A New Adventure...

Well, I'm light years behind the times when it comes to all this new technology...but I've decided to give it a whirl and perhaps learn a few things along the way.

Friday, February 11, 2011

BLUE PLATY FISH


BLUE PLATY FISH, originally uploaded by creativeaquarist.

I currently have an auction running for a pair of these gorgeous blue platys...they are new to me...for breeding purposes...how much fish keeping and breeding have changed since I had my first aquarium almost 30 years ago with the clown colored gravel and the fairground won goldfish...lol.

Earlier this morning I was amazed by "Synchronicity"...and here again I've found another blogger...who has similar ideas...it can't be coincidence...I don't believe that for a minute...I think we all cross paths with people who either have something to teach us or something to learn from us...

I only wish I had the motivation and common sense this guy's got back when I was his young age...he's amazing for somebody so young and he is so headed in all the right directions to have a fulfilled and fully satisfying life...why?

Why is it...that some people "get it" at a younger age? I didn't really and fully grasp all these ideals until I was in my late forties and I'm still working on them in my fifties...maybe by my sixties...they will have jelled...lol

Anyway...here is his blog this morning...



"The Less You Need, the More You Have

Posted: 10 Feb 2011 12:00 PM PST

The biggest mistake I’ve made in my adult life was convincing myself that I needed a lot of things.

Sure, some of you might laugh at the notion that I ever convinced myself that I needed a mountain of video games or a big collection of trading cards or a pile of DVDs.

Those things were just the tip of the iceberg.

I convinced myself I needed the latest and greatest cell phone.

I convinced myself I needed to eat out regularly.

I convinced myself I needed new shoes all the time.

I convinced myself I needed nice clothes.

I convinced myself I needed anything beyond a minimal roof over my head, minimal clothes on my back, water, and food.

Really, in the end, that’s all I need. Water, basic food, basic clothing, and a roof to keep the rain and cold away for myself and my family. Everything else beyond that is want.

When I finally realized that the things I actually needed were incredibly minimal, I began to see how amazingly abundant my life was.

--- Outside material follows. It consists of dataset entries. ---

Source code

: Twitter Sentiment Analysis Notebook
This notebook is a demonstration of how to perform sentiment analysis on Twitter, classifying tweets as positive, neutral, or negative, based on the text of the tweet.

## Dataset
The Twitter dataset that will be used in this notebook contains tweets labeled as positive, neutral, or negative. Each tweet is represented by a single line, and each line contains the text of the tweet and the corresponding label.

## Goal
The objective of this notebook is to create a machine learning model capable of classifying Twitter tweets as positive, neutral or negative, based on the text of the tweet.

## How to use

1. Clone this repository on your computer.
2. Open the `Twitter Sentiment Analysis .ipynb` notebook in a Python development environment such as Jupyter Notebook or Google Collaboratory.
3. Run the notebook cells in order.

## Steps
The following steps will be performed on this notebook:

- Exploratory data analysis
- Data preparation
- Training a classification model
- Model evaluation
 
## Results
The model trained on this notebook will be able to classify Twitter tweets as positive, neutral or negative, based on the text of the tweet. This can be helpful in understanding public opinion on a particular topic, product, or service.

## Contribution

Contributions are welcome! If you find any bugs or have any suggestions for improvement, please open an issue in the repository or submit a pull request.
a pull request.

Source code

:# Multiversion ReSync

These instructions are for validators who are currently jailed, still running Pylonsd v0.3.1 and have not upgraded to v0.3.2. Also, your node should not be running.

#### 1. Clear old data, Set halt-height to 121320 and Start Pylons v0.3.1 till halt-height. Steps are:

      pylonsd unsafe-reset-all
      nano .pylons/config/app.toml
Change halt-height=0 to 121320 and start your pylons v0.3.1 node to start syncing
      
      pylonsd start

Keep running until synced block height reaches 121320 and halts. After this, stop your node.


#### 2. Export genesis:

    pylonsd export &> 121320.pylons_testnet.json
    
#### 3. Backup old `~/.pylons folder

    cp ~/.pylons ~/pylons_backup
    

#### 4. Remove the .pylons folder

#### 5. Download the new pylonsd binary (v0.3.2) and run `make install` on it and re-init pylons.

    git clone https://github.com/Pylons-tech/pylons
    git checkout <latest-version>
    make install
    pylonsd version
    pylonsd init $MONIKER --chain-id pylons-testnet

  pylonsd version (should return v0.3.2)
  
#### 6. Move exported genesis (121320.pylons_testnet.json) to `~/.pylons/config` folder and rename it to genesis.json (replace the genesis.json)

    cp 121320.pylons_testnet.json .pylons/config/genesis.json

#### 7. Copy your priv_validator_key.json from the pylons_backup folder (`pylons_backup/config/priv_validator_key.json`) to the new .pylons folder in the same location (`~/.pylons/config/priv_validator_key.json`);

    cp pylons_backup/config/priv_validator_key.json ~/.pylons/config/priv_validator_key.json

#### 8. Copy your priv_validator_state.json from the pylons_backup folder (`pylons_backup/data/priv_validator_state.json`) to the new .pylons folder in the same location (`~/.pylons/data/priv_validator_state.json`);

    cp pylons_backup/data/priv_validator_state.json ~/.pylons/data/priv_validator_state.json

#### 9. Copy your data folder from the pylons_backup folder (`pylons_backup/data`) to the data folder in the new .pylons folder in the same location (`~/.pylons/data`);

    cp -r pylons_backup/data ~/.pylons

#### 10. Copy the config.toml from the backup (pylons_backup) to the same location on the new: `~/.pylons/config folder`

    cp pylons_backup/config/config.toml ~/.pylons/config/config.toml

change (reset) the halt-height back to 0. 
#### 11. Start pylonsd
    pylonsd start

I had friends. I had a wife that loved me. I had reasonably good health. I had wonderful children. I had a good sense of humor. I had a solid work ethic. I had the ability to entertain myself. On top of that, I had a staggering abundance of material things, from decent clothes on my back to a decent used car in the driveway.

With all of this wealth in my life, why do I need more? Why do I want more?

A few months ago, I wrote about the scarcity and abundance mentalities on The Simple Dollar. In that article, I defined what they were…

Most people are deeply scripted in what I call the Scarcity Mentality. They see life as having only so much, as though there were only one pie out there. And if someone were to get a big piece of the pie, it would mean less for everybody else.

The Scarcity Mentality is the zero-sum paradigm of life. People with a Scarcity Mentality have a very difficult time sharing recognition and credit, power or profit – even with those who help in the production. The also have a a very hard time being genuinely happy for the success of other people.

The Abundance Mentality, on the other hand, flow out of a deep inner sense of personal worth and security. It is the paradigm that there is plenty out there and enough to spare for everybody. It results in sharing of prestige, of recognition, of profits, of decision making. It opens possibilities, options, alternatives, and creativity.

… but, for the most part, I stuck to the pattern of defining the mentalities through what other people have:

To me, the biggest difference between the scarcity mentality and the abundance mentality is that the scarcity mentality cares what other people have, while the abundance mentality doesn’t.

After some reflection, I think I would go even further than the above statement. Simply put, the abundance mentality finds value in what one already has, while ths scarcity mentality is always seeking more.

(That’s not to say the abundance mentality doesn’t seek out success – it certainly does. The success it seeks, though, is on its own terms. It’s about achievement for the sake of achievement, not achievement for the sake of reward.)

The more I look at my own life, the more I realize that I don’t need very much at all. Then, when I look at all of the things I do have, I’m stunned by all that I have in my life and I don’t really feel a need to have any more. In fact, if anything, I feel like having more would be almost overwhelming.

Some people see that statement as some sort of deprivation. There is always more out there. Why not acquire it?

My feeling is that instead of just acquiring more, lately, I’m driven to maximize all of the relationships, possessions, and other things my life already has going for it. People. Things. Places. Memories. Ideas. Experiences.

That’s a full life, and it’s one that over and over again ensures that I keep my wallet firmly in my pocket while also enjoying the multitude of great things I already have.

Step back and look at your life. Remove just what you need from that picture – water, basic food, a few changes of basic clothing, minimal shelter. Look at all that’s left – all of the possessions, relationships, experiences, thoughts, and other things. That’s an abundance, one that can provide you with more than you can ever explore and enjoy."

1 comment:

  1. This is from...The Simple Dollar daily blog...what I'd really like to know is how did he get so smart, so young???